19.10.10

Catástrofe


Los 90 terminaron hace diez años, pero en realidad se acaban de morir. En un rincón de un obituario me entero de la muerte de Benoit Mandelbrot, el Señor de las Catástrofes, el hombre que más campos de la cultura conquistó con sus hallazgos matemáticos. Era, aparte de una teoría que los científicos consideran entre fundamental y fantasiosa, un arsenal de datos líricos que introducir en las conversaciones. Era una explicación del mundo, la razón que le faltaba a Heráclito. De pronto no veíamos el mar como una cerúlea tumba fría sino como un red de causas mensurables. Las novelas se llenaron de casualidades, que ya no eran el banal entretejido a lo Anthony Powell (cómo se reía de él Julian Barnes antes de que reinara el caos) sino posmodernismo de altura. Leíamos a Paul Auster convencidos de que esa rima del azar era un fractal que parecía una neurona, atendíamos a las casualidades como si fuesen puntos en el espacio entre los que trazar una línea significativa. Este mandelbrotismo era una complicada teoría de fácil traducción popular. Yo creo que ayudó en la autoestima y en la proliferación de novelistas que encontraban en las triviales casualidades de su vida una línea como la de las manos.

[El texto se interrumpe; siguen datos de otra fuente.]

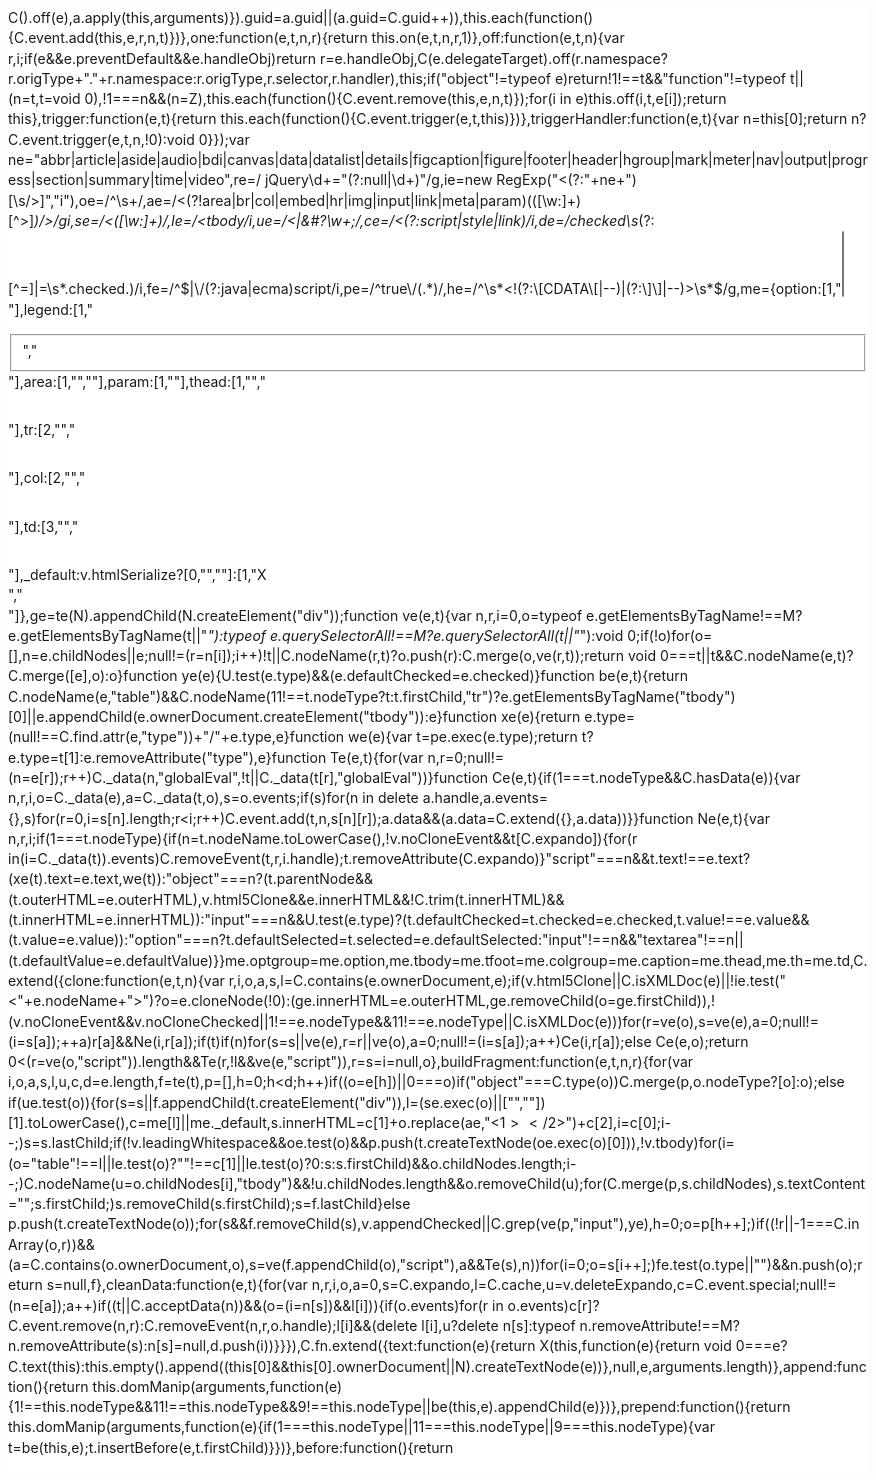 C().off(e),a.apply(this,arguments)}).guid=a.guid||(a.guid=C.guid++)),this.each(function(){C.event.add(this,e,r,n,t)})},one:function(e,t,n,r){return this.on(e,t,n,r,1)},off:function(e,t,n){var r,i;if(e&&e.preventDefault&&e.handleObj)return r=e.handleObj,C(e.delegateTarget).off(r.namespace?r.origType+"."+r.namespace:r.origType,r.selector,r.handler),this;if("object"!=typeof e)return!1!==t&&"function"!=typeof t||(n=t,t=void 0),!1===n&&(n=Z),this.each(function(){C.event.remove(this,e,n,t)});for(i in e)this.off(i,t,e[i]);return this},trigger:function(e,t){return this.each(function(){C.event.trigger(e,t,this)})},triggerHandler:function(e,t){var n=this[0];return n?C.event.trigger(e,t,n,!0):void 0}});var ne="abbr|article|aside|audio|bdi|canvas|data|datalist|details|figcaption|figure|footer|header|hgroup|mark|meter|nav|output|progress|section|summary|time|video",re=/ jQuery\d+="(?:null|\d+)"/g,ie=new RegExp("<(?:"+ne+")[\\s/>]","i"),oe=/^\s+/,ae=/<(?!area|br|col|embed|hr|img|input|link|meta|param)(([\w:]+)[^>]*)\/>/gi,se=/<([\w:]+)/,le=/<tbody/i,ue=/<|&#?\w+;/,ce=/<(?:script|style|link)/i,de=/checked\s*(?:[^=]|=\s*.checked.)/i,fe=/^$|\/(?:java|ecma)script/i,pe=/^true\/(.*)/,he=/^\s*<!(?:\[CDATA\[|--)|(?:\]\]|--)>\s*$/g,me={option:[1,"<select multiple='multiple'>","</select>"],legend:[1,"<fieldset>","</fieldset>"],area:[1,"<map>","</map>"],param:[1,"<object>","</object>"],thead:[1,"<table>","</table>"],tr:[2,"<table><tbody>","</tbody></table>"],col:[2,"<table><tbody></tbody><colgroup>","</colgroup></table>"],td:[3,"<table><tbody><tr>","</tr></tbody></table>"],_default:v.htmlSerialize?[0,"",""]:[1,"X<div>","</div>"]},ge=te(N).appendChild(N.createElement("div"));function ve(e,t){var n,r,i=0,o=typeof e.getElementsByTagName!==M?e.getElementsByTagName(t||"*"):typeof e.querySelectorAll!==M?e.querySelectorAll(t||"*"):void 0;if(!o)for(o=[],n=e.childNodes||e;null!=(r=n[i]);i++)!t||C.nodeName(r,t)?o.push(r):C.merge(o,ve(r,t));return void 0===t||t&&C.nodeName(e,t)?C.merge([e],o):o}function ye(e){U.test(e.type)&&(e.defaultChecked=e.checked)}function be(e,t){return C.nodeName(e,"table")&&C.nodeName(11!==t.nodeType?t:t.firstChild,"tr")?e.getElementsByTagName("tbody")[0]||e.appendChild(e.ownerDocument.createElement("tbody")):e}function xe(e){return e.type=(null!==C.find.attr(e,"type"))+"/"+e.type,e}function we(e){var t=pe.exec(e.type);return t?e.type=t[1]:e.removeAttribute("type"),e}function Te(e,t){for(var n,r=0;null!=(n=e[r]);r++)C._data(n,"globalEval",!t||C._data(t[r],"globalEval"))}function Ce(e,t){if(1===t.nodeType&&C.hasData(e)){var n,r,i,o=C._data(e),a=C._data(t,o),s=o.events;if(s)for(n in delete a.handle,a.events={},s)for(r=0,i=s[n].length;r<i;r++)C.event.add(t,n,s[n][r]);a.data&&(a.data=C.extend({},a.data))}}function Ne(e,t){var n,r,i;if(1===t.nodeType){if(n=t.nodeName.toLowerCase(),!v.noCloneEvent&&t[C.expando]){for(r in(i=C._data(t)).events)C.removeEvent(t,r,i.handle);t.removeAttribute(C.expando)}"script"===n&&t.text!==e.text?(xe(t).text=e.text,we(t)):"object"===n?(t.parentNode&&(t.outerHTML=e.outerHTML),v.html5Clone&&e.innerHTML&&!C.trim(t.innerHTML)&&(t.innerHTML=e.innerHTML)):"input"===n&&U.test(e.type)?(t.defaultChecked=t.checked=e.checked,t.value!==e.value&&(t.value=e.value)):"option"===n?t.defaultSelected=t.selected=e.defaultSelected:"input"!==n&&"textarea"!==n||(t.defaultValue=e.defaultValue)}}me.optgroup=me.option,me.tbody=me.tfoot=me.colgroup=me.caption=me.thead,me.th=me.td,C.extend({clone:function(e,t,n){var r,i,o,a,s,l=C.contains(e.ownerDocument,e);if(v.html5Clone||C.isXMLDoc(e)||!ie.test("<"+e.nodeName+">")?o=e.cloneNode(!0):(ge.innerHTML=e.outerHTML,ge.removeChild(o=ge.firstChild)),!(v.noCloneEvent&&v.noCloneChecked||1!==e.nodeType&&11!==e.nodeType||C.isXMLDoc(e)))for(r=ve(o),s=ve(e),a=0;null!=(i=s[a]);++a)r[a]&&Ne(i,r[a]);if(t)if(n)for(s=s||ve(e),r=r||ve(o),a=0;null!=(i=s[a]);a++)Ce(i,r[a]);else Ce(e,o);return 0<(r=ve(o,"script")).length&&Te(r,!l&&ve(e,"script")),r=s=i=null,o},buildFragment:function(e,t,n,r){for(var i,o,a,s,l,u,c,d=e.length,f=te(t),p=[],h=0;h<d;h++)if((o=e[h])||0===o)if("object"===C.type(o))C.merge(p,o.nodeType?[o]:o);else if(ue.test(o)){for(s=s||f.appendChild(t.createElement("div")),l=(se.exec(o)||["",""])[1].toLowerCase(),c=me[l]||me._default,s.innerHTML=c[1]+o.replace(ae,"<$1></$2>")+c[2],i=c[0];i--;)s=s.lastChild;if(!v.leadingWhitespace&&oe.test(o)&&p.push(t.createTextNode(oe.exec(o)[0])),!v.tbody)for(i=(o="table"!==l||le.test(o)?"<table>"!==c[1]||le.test(o)?0:s:s.firstChild)&&o.childNodes.length;i--;)C.nodeName(u=o.childNodes[i],"tbody")&&!u.childNodes.length&&o.removeChild(u);for(C.merge(p,s.childNodes),s.textContent="";s.firstChild;)s.removeChild(s.firstChild);s=f.lastChild}else p.push(t.createTextNode(o));for(s&&f.removeChild(s),v.appendChecked||C.grep(ve(p,"input"),ye),h=0;o=p[h++];)if((!r||-1===C.inArray(o,r))&&(a=C.contains(o.ownerDocument,o),s=ve(f.appendChild(o),"script"),a&&Te(s),n))for(i=0;o=s[i++];)fe.test(o.type||"")&&n.push(o);return s=null,f},cleanData:function(e,t){for(var n,r,i,o,a=0,s=C.expando,l=C.cache,u=v.deleteExpando,c=C.event.special;null!=(n=e[a]);a++)if((t||C.acceptData(n))&&(o=(i=n[s])&&l[i])){if(o.events)for(r in o.events)c[r]?C.event.remove(n,r):C.removeEvent(n,r,o.handle);l[i]&&(delete l[i],u?delete n[s]:typeof n.removeAttribute!==M?n.removeAttribute(s):n[s]=null,d.push(i))}}}),C.fn.extend({text:function(e){return X(this,function(e){return void 0===e?C.text(this):this.empty().append((this[0]&&this[0].ownerDocument||N).createTextNode(e))},null,e,arguments.length)},append:function(){return this.domManip(arguments,function(e){1!==this.nodeType&&11!==this.nodeType&&9!==this.nodeType||be(this,e).appendChild(e)})},prepend:function(){return this.domManip(arguments,function(e){if(1===this.nodeType||11===this.nodeType||9===this.nodeType){var t=be(this,e);t.insertBefore(e,t.firstChild)}})},before:function(){return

Incluso había motivos para la esperanza. Algunos médicos decían que los tumores podrían curarse porque la metástasis se producía de un modo fractal, y los medicamentos podrían orientarse siguiendo las mismas ecuaciones. Un ruso llamado Prigogine decía que las borrascas se formulan como estructuras disipativas, qué bonito. El catastrofista René Thom aseguraba que los países mantienen conflictos bélicos según la angulación de sus líneas fronterizas. Se pusieron de moda los cuadros de Peitgen y Richter, que eran como estampados de cachemir con su punto de atardecer jipi.

Yo no sé qué ha quedado de eso. No me refiero a su desarrollo teórico y sus aplicaciones concretas, sino a qué ha quedado de sus efectos secundarios sobre las ideas de la gente. Ese aire místico y pueril de quien interpreta los designios de las coincidencias ha dejado un rastro de infantilismo, de superficialidad. Saber que hay una razón suficiente no termina de arreglar las cosas. El verdadero azar es el que no significa nada.